• **EXERCISE DIRECTIONS**
Print nothing but the lines below starting at the line that holds "### Phase 4: Integration" and ending at the line that holds "- [ ] Measure improvement quality over time", including both, each exactly as written.

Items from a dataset
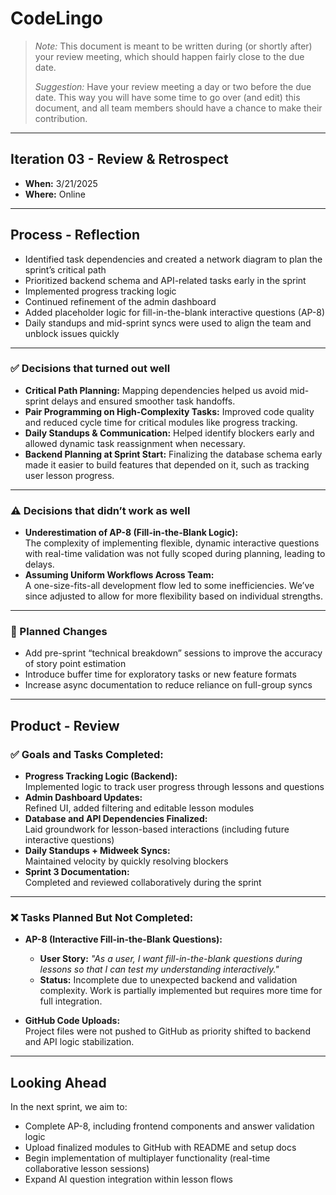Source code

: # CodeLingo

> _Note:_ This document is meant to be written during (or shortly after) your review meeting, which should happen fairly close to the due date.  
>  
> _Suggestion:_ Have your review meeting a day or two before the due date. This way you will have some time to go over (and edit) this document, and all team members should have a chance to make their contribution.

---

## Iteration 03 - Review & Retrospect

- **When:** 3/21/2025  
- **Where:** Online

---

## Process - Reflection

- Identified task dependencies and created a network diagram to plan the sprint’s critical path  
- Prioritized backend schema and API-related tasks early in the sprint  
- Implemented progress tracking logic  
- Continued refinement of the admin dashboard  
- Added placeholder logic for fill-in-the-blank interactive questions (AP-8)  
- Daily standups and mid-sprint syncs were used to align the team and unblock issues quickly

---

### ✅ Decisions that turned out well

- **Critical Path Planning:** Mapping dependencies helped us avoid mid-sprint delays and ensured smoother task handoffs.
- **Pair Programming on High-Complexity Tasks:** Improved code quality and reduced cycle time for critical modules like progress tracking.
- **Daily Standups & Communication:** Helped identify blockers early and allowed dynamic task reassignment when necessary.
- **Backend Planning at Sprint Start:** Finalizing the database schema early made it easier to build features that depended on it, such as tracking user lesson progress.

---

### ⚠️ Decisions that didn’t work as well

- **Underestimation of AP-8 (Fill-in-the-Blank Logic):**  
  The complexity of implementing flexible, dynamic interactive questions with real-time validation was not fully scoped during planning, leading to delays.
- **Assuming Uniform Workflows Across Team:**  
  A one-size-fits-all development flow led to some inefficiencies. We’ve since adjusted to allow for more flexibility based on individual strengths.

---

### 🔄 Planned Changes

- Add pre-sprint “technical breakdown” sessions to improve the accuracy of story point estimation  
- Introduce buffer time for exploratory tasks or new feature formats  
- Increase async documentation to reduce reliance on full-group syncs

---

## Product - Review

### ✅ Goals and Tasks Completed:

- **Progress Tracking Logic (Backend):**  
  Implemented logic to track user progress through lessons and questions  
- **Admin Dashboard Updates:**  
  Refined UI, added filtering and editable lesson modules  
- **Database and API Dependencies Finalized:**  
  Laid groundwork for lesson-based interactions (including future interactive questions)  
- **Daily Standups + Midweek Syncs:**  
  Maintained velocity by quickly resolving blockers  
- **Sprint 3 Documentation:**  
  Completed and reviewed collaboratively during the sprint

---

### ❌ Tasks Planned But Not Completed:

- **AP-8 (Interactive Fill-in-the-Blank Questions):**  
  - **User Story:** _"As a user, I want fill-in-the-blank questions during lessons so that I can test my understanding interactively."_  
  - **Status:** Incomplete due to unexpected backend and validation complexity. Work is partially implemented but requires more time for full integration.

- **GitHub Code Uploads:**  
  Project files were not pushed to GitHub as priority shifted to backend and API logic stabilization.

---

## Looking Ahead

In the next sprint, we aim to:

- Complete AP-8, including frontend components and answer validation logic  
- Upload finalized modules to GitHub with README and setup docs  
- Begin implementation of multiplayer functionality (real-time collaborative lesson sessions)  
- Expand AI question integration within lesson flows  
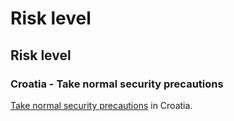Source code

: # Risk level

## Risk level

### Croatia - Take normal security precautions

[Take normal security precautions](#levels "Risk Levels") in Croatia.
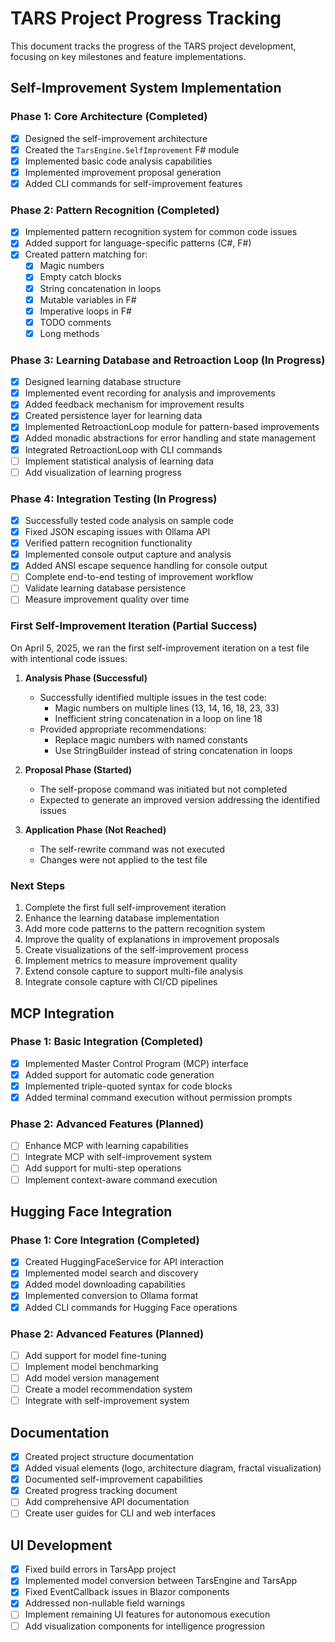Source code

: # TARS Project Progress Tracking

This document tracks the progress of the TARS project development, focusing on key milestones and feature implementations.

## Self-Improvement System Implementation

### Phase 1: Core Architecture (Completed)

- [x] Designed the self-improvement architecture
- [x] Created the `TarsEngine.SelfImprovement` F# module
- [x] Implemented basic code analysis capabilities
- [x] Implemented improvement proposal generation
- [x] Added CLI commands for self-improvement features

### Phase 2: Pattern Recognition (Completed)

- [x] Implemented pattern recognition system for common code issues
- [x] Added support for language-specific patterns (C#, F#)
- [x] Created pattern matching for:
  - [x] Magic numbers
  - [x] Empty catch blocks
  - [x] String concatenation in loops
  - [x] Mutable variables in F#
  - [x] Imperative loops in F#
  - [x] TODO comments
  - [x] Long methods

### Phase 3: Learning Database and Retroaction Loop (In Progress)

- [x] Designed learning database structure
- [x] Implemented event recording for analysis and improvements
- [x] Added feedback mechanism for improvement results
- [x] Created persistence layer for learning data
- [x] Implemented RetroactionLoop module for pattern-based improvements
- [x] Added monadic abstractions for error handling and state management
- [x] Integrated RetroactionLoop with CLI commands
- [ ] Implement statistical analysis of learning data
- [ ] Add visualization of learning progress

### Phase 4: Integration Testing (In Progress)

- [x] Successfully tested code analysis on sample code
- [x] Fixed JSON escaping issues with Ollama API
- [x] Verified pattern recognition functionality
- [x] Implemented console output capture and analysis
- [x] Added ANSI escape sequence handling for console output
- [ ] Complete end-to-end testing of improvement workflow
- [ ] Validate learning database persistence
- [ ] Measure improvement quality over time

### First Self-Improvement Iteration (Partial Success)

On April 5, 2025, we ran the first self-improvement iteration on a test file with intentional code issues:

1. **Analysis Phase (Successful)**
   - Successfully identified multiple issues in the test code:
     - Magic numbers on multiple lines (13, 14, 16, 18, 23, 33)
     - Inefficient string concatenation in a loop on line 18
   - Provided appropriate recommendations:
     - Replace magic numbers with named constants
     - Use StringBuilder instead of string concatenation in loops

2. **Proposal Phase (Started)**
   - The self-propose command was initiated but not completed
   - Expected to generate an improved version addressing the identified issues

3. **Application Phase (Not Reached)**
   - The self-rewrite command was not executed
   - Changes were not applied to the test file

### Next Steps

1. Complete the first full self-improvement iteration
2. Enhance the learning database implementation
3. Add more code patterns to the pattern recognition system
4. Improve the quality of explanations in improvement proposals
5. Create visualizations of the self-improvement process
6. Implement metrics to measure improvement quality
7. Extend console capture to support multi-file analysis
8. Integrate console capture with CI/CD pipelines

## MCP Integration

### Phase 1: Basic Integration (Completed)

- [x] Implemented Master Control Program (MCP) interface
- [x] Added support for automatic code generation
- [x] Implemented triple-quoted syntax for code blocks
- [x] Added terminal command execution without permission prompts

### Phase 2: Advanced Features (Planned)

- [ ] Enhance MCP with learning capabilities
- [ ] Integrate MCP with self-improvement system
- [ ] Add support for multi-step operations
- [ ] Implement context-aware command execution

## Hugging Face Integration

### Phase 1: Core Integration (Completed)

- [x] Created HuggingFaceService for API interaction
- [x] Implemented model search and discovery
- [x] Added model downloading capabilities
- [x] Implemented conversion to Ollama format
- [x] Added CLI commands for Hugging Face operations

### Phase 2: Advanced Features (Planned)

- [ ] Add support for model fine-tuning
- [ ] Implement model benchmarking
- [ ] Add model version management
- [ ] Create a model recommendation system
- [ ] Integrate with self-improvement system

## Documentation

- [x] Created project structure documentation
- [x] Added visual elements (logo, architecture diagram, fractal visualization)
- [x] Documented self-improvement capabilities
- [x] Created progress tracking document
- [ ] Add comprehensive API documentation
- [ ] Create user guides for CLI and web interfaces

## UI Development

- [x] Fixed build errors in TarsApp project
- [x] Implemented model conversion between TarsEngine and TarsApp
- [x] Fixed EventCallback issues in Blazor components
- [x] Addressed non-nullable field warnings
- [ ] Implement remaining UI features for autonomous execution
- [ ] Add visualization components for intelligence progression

• **SOLUTION**
### Phase 4: Integration Testing (In Progress)

- [x] Successfully tested code analysis on sample code
- [x] Fixed JSON escaping issues with Ollama API
- [x] Verified pattern recognition functionality
- [x] Implemented console output capture and analysis
- [x] Added ANSI escape sequence handling for console output
- [ ] Complete end-to-end testing of improvement workflow
- [ ] Validate learning database persistence
- [ ] Measure improvement quality over time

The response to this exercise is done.